**Work item**:
Retype the data that follows exactly. No pictures belong in the copy.

#### Records supplied ####

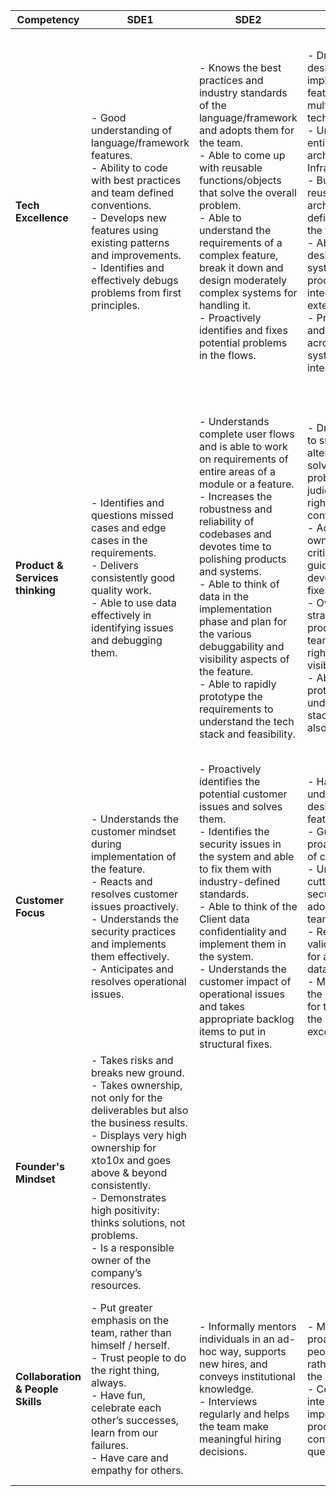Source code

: | Competency | SDE1                                                                                                                                                                                                      | SDE2                                                                                                                                                                                                                                                                         | SDE3                                                                                                                                                                                                                                                                                | Architect                                                                                                                                                                                                                                                                             | EM                                                                                                                                                                                                                                                           |
|------------|-----------------------------------------------------------------------------------------------------------------------------------------------------------------------------------------------------------|--------------------------------------------------------------------------------------------------------------------------------------------------------------------------------------------------------------------------------------------------------------------------------|-------------------------------------------------------------------------------------------------------------------------------------------------------------------------------------------------------------------------------------------------------------------------------------|---------------------------------------------------------------------------------------------------------------------------------------------------------------------------------------------------------------------------------------------------------------------------------------|-------------------------------------------------------------------------------------------------------------------------------------------------------------------------------------------------------------------------------------------------------------|
| **Tech Excellence**        | - Good understanding of language/framework features.<br>- Ability to code with best practices and team defined conventions.<br>- Develops new features using existing patterns and improvements.<br>- Identifies and effectively debugs problems from first principles.          | - Knows the best practices and industry standards of the language/framework and adopts them for the team.<br>- Able to come up with reusable functions/objects that solve the overall problem.<br>- Able to understand the requirements of a complex feature, break it down and design moderately complex systems for handling it.<br>- Proactively identifies and fixes potential problems in the flows.    | - Drives the high-level design and implementation of the features that span multiple technologies/platforms.<br>- Understands the entire tech stack and architecture along with Infra implications.<br>- Builds complex, reusable patterns and architectures that define the practices for the team.<br>- Able to visualize and design complex systems with multiple product lines and integrations with external systems.<br>- Proactively identifies and fixes problems across multiple systems and integrations. | - Sets strategic direction for the engg team.<br>- Routinely deals with high levels of ambiguity both in tech and business contexts.<br>- Designs transformational projects of significant complexity and scope.<br>- Makes decisions that have positive, long term, wide-ranging consequences.<br>- Proactively identifies and solves systemic and structural problems with the current architecture.                           | - Designs transformational projects of significant complexity and scope.<br>- Guides the team in solving systemic and structural problems.<br>- Incorporates a culture of excellence in engineering standards                                                                                                          |
| **Product & Services thinking** | - Identifies and questions missed cases and edge cases in the requirements.<br>- Delivers consistently good quality work.<br>- Able to use data effectively in identifying issues and debugging them.                                                                            | - Understands complete user flows and is able to work on requirements of entire areas of a module or a feature.<br>- Increases the robustness and reliability of codebases and devotes time to polishing products and systems.<br>- Able to think of data in the implementation phase and plan for the various debuggability and visibility aspects of the feature.<br>- Able to rapidly prototype the requirements to understand the tech stack and feasibility.                            | - Draws on experience to suggest several alternative ways to solve a business problem and judiciously chooses the right one for the context.<br>- Acts as the primary owner for existing critical systems and guides the team in developing strategic fixes for them.<br>- Owns the data strategy for the product and guides the team in putting the right metrics and visibility.<br>- Able to rapidly prototype concepts to understand the tech stack, feasibility and also customer usability.                 | - Partners with Product owners to define the Product roadmap and derives tech blueprint that aligns with it.<br>- Promotes a quality obsession in the entire engineering team.<br>- Defines the Data strategy and architectural patterns to include data as a first-class construct.<br>- Guides the team in the choices of technology and patterns for Rapid prototyping.                                 | - Partners with Product owners to define and influence the Product roadmap.<br>- Fosters innovation and development of new product ideas.<br>- Guides the team in the choices of technology and patterns for Rapid prototyping.<br>- Plans for 10X                                                                                         |
| **Customer Focus**          | - Understands the customer mindset during implementation of the feature.<br>- Reacts and resolves customer issues proactively.<br>- Understands the security practices and implements them effectively.<br>- Anticipates and resolves operational issues.                                 | - Proactively identifies the potential customer issues and solves them.<br>- Identifies the security issues in the system and able to fix them with industry-defined standards.<br>- Able to think of the Client data confidentiality and implement them in the system.<br>- Understands the customer impact of operational issues and takes appropriate backlog items to put in structural fixes.             | - Has the customer understanding in the design stage of the feature.<br>- Guides the team in proactive identification of customer issues.<br>- Understands the cutting edge of security standards and adopts them for the team.<br>- Reviews and validates the strategy for aspects like Client data confidentiality.<br>- Maintains and leads the operational backlog for the team and drives the operational excellence in the team.                     | - Acts as a Customer focus champion and Leads the customer focus in the team.<br>- Leads the security and data confidentiality awareness in the entire engineering team.<br>- Able to foresee the operational issues in the current architecture and guide the team in structural and long-term fixes.      | - Acts as a Customer focus champion and Leads the customer focus in the team.<br>- Leads the security and data confidentiality awareness in the entire engineering team.                                                                                              |
| **Founder's Mindset**       | - Takes risks and breaks new ground.<br>- Takes ownership, not only for the deliverables but also the business results.<br>- Displays very high ownership for xto10x and goes above & beyond consistently.<br>- Demonstrates high positivity: thinks solutions, not problems.<br>- Is a responsible owner of the company’s resources.                            |                                                                                                                                                                                                               |                                                                                                                                                                                                                                                                                       |                                                                                                                                                                                                                                                                                         |                                                                                                                                                                                                                                                             |
| **Collaboration & People Skills** | - Put greater emphasis on the team, rather than himself / herself.<br>- Trust people to do the right thing, always.<br>- Have fun, celebrate each other’s successes, learn from our failures.<br>- Have care and empathy for others.                                  | - Informally mentors individuals in an ad-hoc way, supports new hires, and conveys institutional knowledge.<br>- Interviews regularly and helps the team make meaningful hiring decisions.                                                                                               | - Mentors people proactively, and guides people to realizations rather than providing the answer.<br>- Contributes to the interview process by improving the processes and contributions to question bank.                                                                                        | - Coaches small groups of engineers and encourages cross-team mentoring.<br>- Contributes to the interview process by improving the processes and contributions to question bank.                                                                                                          | - Contributes to recruitment strategy and defines the interview process.<br>- Fosters culture of fairness and growth.<br>- Sets up the hiring process to maintain a balanced team structure.                                                                               |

####

**Answer space**:
Source code

: | Competency | SDE1                                                                                                                                                                                                      | SDE2                                                                                                                                                                                                                                                                         | SDE3                                                                                                                                                                                                                                                                                | Architect                                                                                                                                                                                                                                                                             | EM                                                                                                                                                                                                                                                           |
|------------|-----------------------------------------------------------------------------------------------------------------------------------------------------------------------------------------------------------|--------------------------------------------------------------------------------------------------------------------------------------------------------------------------------------------------------------------------------------------------------------------------------|-------------------------------------------------------------------------------------------------------------------------------------------------------------------------------------------------------------------------------------------------------------------------------------|---------------------------------------------------------------------------------------------------------------------------------------------------------------------------------------------------------------------------------------------------------------------------------------|-------------------------------------------------------------------------------------------------------------------------------------------------------------------------------------------------------------------------------------------------------------|
| **Tech Excellence**        | - Good understanding of language/framework features.<br>- Ability to code with best practices and team defined conventions.<br>- Develops new features using existing patterns and improvements.<br>- Identifies and effectively debugs problems from first principles.          | - Knows the best practices and industry standards of the language/framework and adopts them for the team.<br>- Able to come up with reusable functions/objects that solve the overall problem.<br>- Able to understand the requirements of a complex feature, break it down and design moderately complex systems for handling it.<br>- Proactively identifies and fixes potential problems in the flows.    | - Drives the high-level design and implementation of the features that span multiple technologies/platforms.<br>- Understands the entire tech stack and architecture along with Infra implications.<br>- Builds complex, reusable patterns and architectures that define the practices for the team.<br>- Able to visualize and design complex systems with multiple product lines and integrations with external systems.<br>- Proactively identifies and fixes problems across multiple systems and integrations. | - Sets strategic direction for the engg team.<br>- Routinely deals with high levels of ambiguity both in tech and business contexts.<br>- Designs transformational projects of significant complexity and scope.<br>- Makes decisions that have positive, long term, wide-ranging consequences.<br>- Proactively identifies and solves systemic and structural problems with the current architecture.                           | - Designs transformational projects of significant complexity and scope.<br>- Guides the team in solving systemic and structural problems.<br>- Incorporates a culture of excellence in engineering standards                                                                                                          |
| **Product & Services thinking** | - Identifies and questions missed cases and edge cases in the requirements.<br>- Delivers consistently good quality work.<br>- Able to use data effectively in identifying issues and debugging them.                                                                            | - Understands complete user flows and is able to work on requirements of entire areas of a module or a feature.<br>- Increases the robustness and reliability of codebases and devotes time to polishing products and systems.<br>- Able to think of data in the implementation phase and plan for the various debuggability and visibility aspects of the feature.<br>- Able to rapidly prototype the requirements to understand the tech stack and feasibility.                            | - Draws on experience to suggest several alternative ways to solve a business problem and judiciously chooses the right one for the context.<br>- Acts as the primary owner for existing critical systems and guides the team in developing strategic fixes for them.<br>- Owns the data strategy for the product and guides the team in putting the right metrics and visibility.<br>- Able to rapidly prototype concepts to understand the tech stack, feasibility and also customer usability.                 | - Partners with Product owners to define the Product roadmap and derives tech blueprint that aligns with it.<br>- Promotes a quality obsession in the entire engineering team.<br>- Defines the Data strategy and architectural patterns to include data as a first-class construct.<br>- Guides the team in the choices of technology and patterns for Rapid prototyping.                                 | - Partners with Product owners to define and influence the Product roadmap.<br>- Fosters innovation and development of new product ideas.<br>- Guides the team in the choices of technology and patterns for Rapid prototyping.<br>- Plans for 10X                                                                                         |
| **Customer Focus**          | - Understands the customer mindset during implementation of the feature.<br>- Reacts and resolves customer issues proactively.<br>- Understands the security practices and implements them effectively.<br>- Anticipates and resolves operational issues.                                 | - Proactively identifies the potential customer issues and solves them.<br>- Identifies the security issues in the system and able to fix them with industry-defined standards.<br>- Able to think of the Client data confidentiality and implement them in the system.<br>- Understands the customer impact of operational issues and takes appropriate backlog items to put in structural fixes.             | - Has the customer understanding in the design stage of the feature.<br>- Guides the team in proactive identification of customer issues.<br>- Understands the cutting edge of security standards and adopts them for the team.<br>- Reviews and validates the strategy for aspects like Client data confidentiality.<br>- Maintains and leads the operational backlog for the team and drives the operational excellence in the team.                     | - Acts as a Customer focus champion and Leads the customer focus in the team.<br>- Leads the security and data confidentiality awareness in the entire engineering team.<br>- Able to foresee the operational issues in the current architecture and guide the team in structural and long-term fixes.      | - Acts as a Customer focus champion and Leads the customer focus in the team.<br>- Leads the security and data confidentiality awareness in the entire engineering team.                                                                                              |
| **Founder's Mindset**       | - Takes risks and breaks new ground.<br>- Takes ownership, not only for the deliverables but also the business results.<br>- Displays very high ownership for xto10x and goes above & beyond consistently.<br>- Demonstrates high positivity: thinks solutions, not problems.<br>- Is a responsible owner of the company’s resources.                            |                                                                                                                                                                                                               |                                                                                                                                                                                                                                                                                       |                                                                                                                                                                                                                                                                                         |                                                                                                                                                                                                                                                             |
| **Collaboration & People Skills** | - Put greater emphasis on the team, rather than himself / herself.<br>- Trust people to do the right thing, always.<br>- Have fun, celebrate each other’s successes, learn from our failures.<br>- Have care and empathy for others.                                  | - Informally mentors individuals in an ad-hoc way, supports new hires, and conveys institutional knowledge.<br>- Interviews regularly and helps the team make meaningful hiring decisions.                                                                                               | - Mentors people proactively, and guides people to realizations rather than providing the answer.<br>- Contributes to the interview process by improving the processes and contributions to question bank.                                                                                        | - Coaches small groups of engineers and encourages cross-team mentoring.<br>- Contributes to the interview process by improving the processes and contributions to question bank.                                                                                                          | - Contributes to recruitment strategy and defines the interview process.<br>- Fosters culture of fairness and growth.<br>- Sets up the hiring process to maintain a balanced team structure.                                                                               |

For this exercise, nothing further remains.